=== WHAT YOU HAVE TO DO ===
Repeat exactly the lines that run from the start of the records below to the line with "C: Schema Failure", including both of those lines but not the pictures.
(GIVEN ENTRIES)
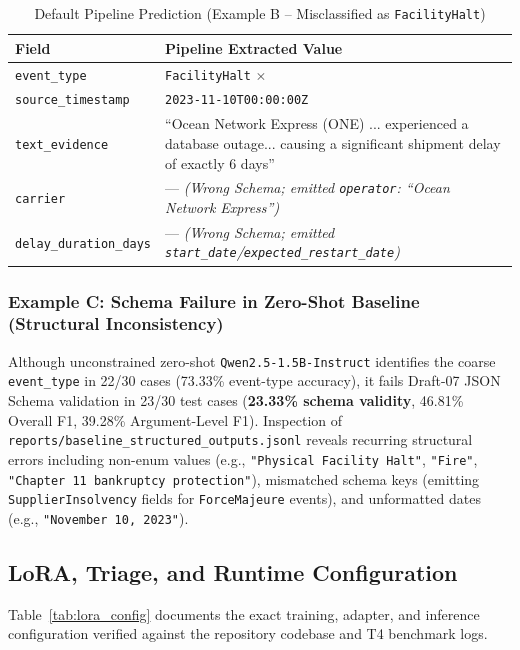 \documentclass[11pt,a4paper]{article}
\begin{document}
\begin{table}[htbp]
\centering
\caption{Default Pipeline Prediction (Example B -- Misclassified as \texttt{FacilityHalt})}
\label{tab:ex_b_pred}
\begin{tabular}{@{}p{3.8cm} p{8.7cm}@{}}
\toprule
\textbf{Field} & \textbf{Pipeline Extracted Value} \\
\midrule
\texttt{event\_type} & \texttt{FacilityHalt} $\times$ \\
\texttt{source\_timestamp} & \texttt{2023-11-10T00:00:00Z} \\
\texttt{text\_evidence} & ``Ocean Network Express (ONE) ... experienced a database outage... causing a significant shipment delay of exactly 6 days'' \\
\texttt{carrier} & --- \textit{(Wrong Schema; emitted \texttt{operator}: ``Ocean Network Express'')} \\
\texttt{delay\_duration\_days} & --- \textit{(Wrong Schema; emitted \texttt{start\_date}/\texttt{expected\_restart\_date})} \\
\bottomrule
\end{tabular}
\end{table}

\subsubsection*{Example C: Schema Failure in Zero-Shot Baseline (Structural Inconsistency)}
Although unconstrained zero-shot \texttt{Qwen2.5-1.5B-Instruct} identifies the coarse \texttt{event\_type} in 22/30 cases (73.33\% event-type accuracy), it fails Draft-07 JSON Schema validation in 23/30 test cases (\textbf{23.33\% schema validity}, 46.81\% Overall F1, 39.28\% Argument-Level F1). Inspection of \texttt{reports/baseline\_structured\_outputs.jsonl} reveals recurring structural errors including non-enum values (e.g., \texttt{"Physical Facility Halt"}, \texttt{"Fire"}, \texttt{"Chapter 11 bankruptcy protection"}), mismatched schema keys (emitting \texttt{SupplierInsolvency} fields for \texttt{ForceMajeure} events), and unformatted dates (e.g., \texttt{"November 10, 2023"}).

\clearpage
\subsection{LoRA, Triage, and Runtime Configuration}
Table~\ref{tab:lora_config} documents the exact training, adapter, and inference configuration verified against the repository codebase and T4 benchmark logs.
\end{document}
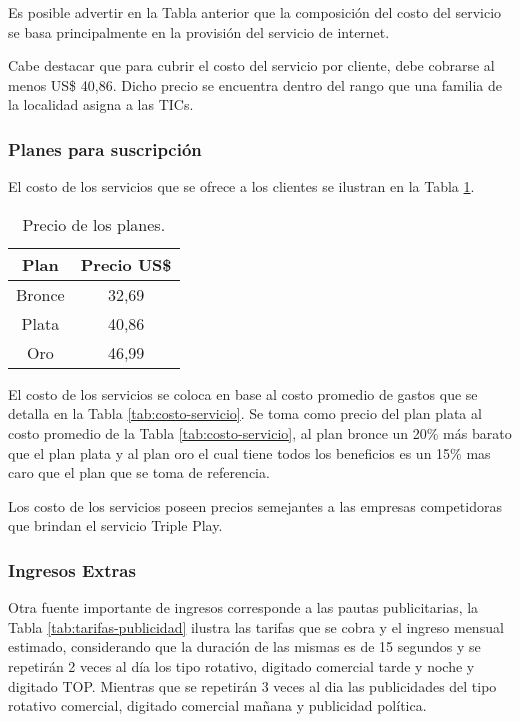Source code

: \begin{itemize}
Es posible advertir en la Tabla anterior que la composición del costo del servicio
se basa principalmente en la provisión del servicio de internet.

Cabe destacar que para cubrir el costo del servicio por cliente, debe cobrarse al menos US\$ 40,86.
Dicho precio se encuentra dentro del rango que una familia de la localidad asigna a las TICs.

\subsubsection{Planes para suscripción}
El costo de los servicios que se ofrece a los clientes se ilustran en la Tabla \ref{tab:precio-planes}.


\begin{table}[H]
  \centering
    \begin{tabular}{|c|c|}
    \hline
    \rowcolor[rgb]{ .773,  .851,  .945} \textbf{Plan} & \textbf{Precio US\$} \bigstrut\\
    \hline
    Bronce & 32,69 \bigstrut\\
    \hline
    Plata & 40,86 \bigstrut\\
    \hline
    Oro   & 46,99 \bigstrut\\
    \hline
    \end{tabular}%
    \caption{Precio de los planes.}
  \label{tab:precio-planes}%
\end{table}%


El costo de los servicios se coloca en base al costo promedio de gastos que se detalla en la Tabla \ref{tab:costo-servicio}. Se toma como precio del plan plata al costo promedio de la Tabla \ref{tab:costo-servicio}, al plan bronce un 20\% más barato que el plan plata y al plan oro el cual tiene todos los beneficios es un 15\% mas caro que el plan que se toma de referencia. 

Los costo de los servicios poseen precios semejantes a las  empresas competidoras que brindan el servicio
Triple Play.


\subsubsection{Ingresos Extras}
Otra fuente importante de ingresos corresponde a las pautas publicitarias, la Tabla \ref{tab:tarifas-publicidad} ilustra las tarifas
que se cobra y el ingreso mensual estimado, considerando que la duración de las mismas es de 15 segundos
y se repetirán 2 veces al día los tipo rotativo, digitado comercial tarde y noche y digitado TOP. Mientras que se repetirán 3 veces al dia las publicidades del tipo rotativo comercial, digitado comercial mañana y publicidad política.


\end{itemize}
(End GIVEN ENTRIES)
=== SOLUTION FOR THIS PROBLEM ===
 \documentclass[11pt,a4paper]{article}
\begin{document}
\begin{table}[htbp]
\centering
\caption{Default Pipeline Prediction (Example B -- Misclassified as \texttt{FacilityHalt})}
\label{tab:ex_b_pred}
\begin{tabular}{@{}p{3.8cm} p{8.7cm}@{}}
\toprule
\textbf{Field} & \textbf{Pipeline Extracted Value} \\
\midrule
\texttt{event\_type} & \texttt{FacilityHalt} $\times$ \\
\texttt{source\_timestamp} & \texttt{2023-11-10T00:00:00Z} \\
\texttt{text\_evidence} & ``Ocean Network Express (ONE) ... experienced a database outage... causing a significant shipment delay of exactly 6 days'' \\
\texttt{carrier} & --- \textit{(Wrong Schema; emitted \texttt{operator}: ``Ocean Network Express'')} \\
\texttt{delay\_duration\_days} & --- \textit{(Wrong Schema; emitted \texttt{start\_date}/\texttt{expected\_restart\_date})} \\
\bottomrule
\end{tabular}
\end{table}

\subsubsection*{Example C: Schema Failure in Zero-Shot Baseline (Structural Inconsistency)}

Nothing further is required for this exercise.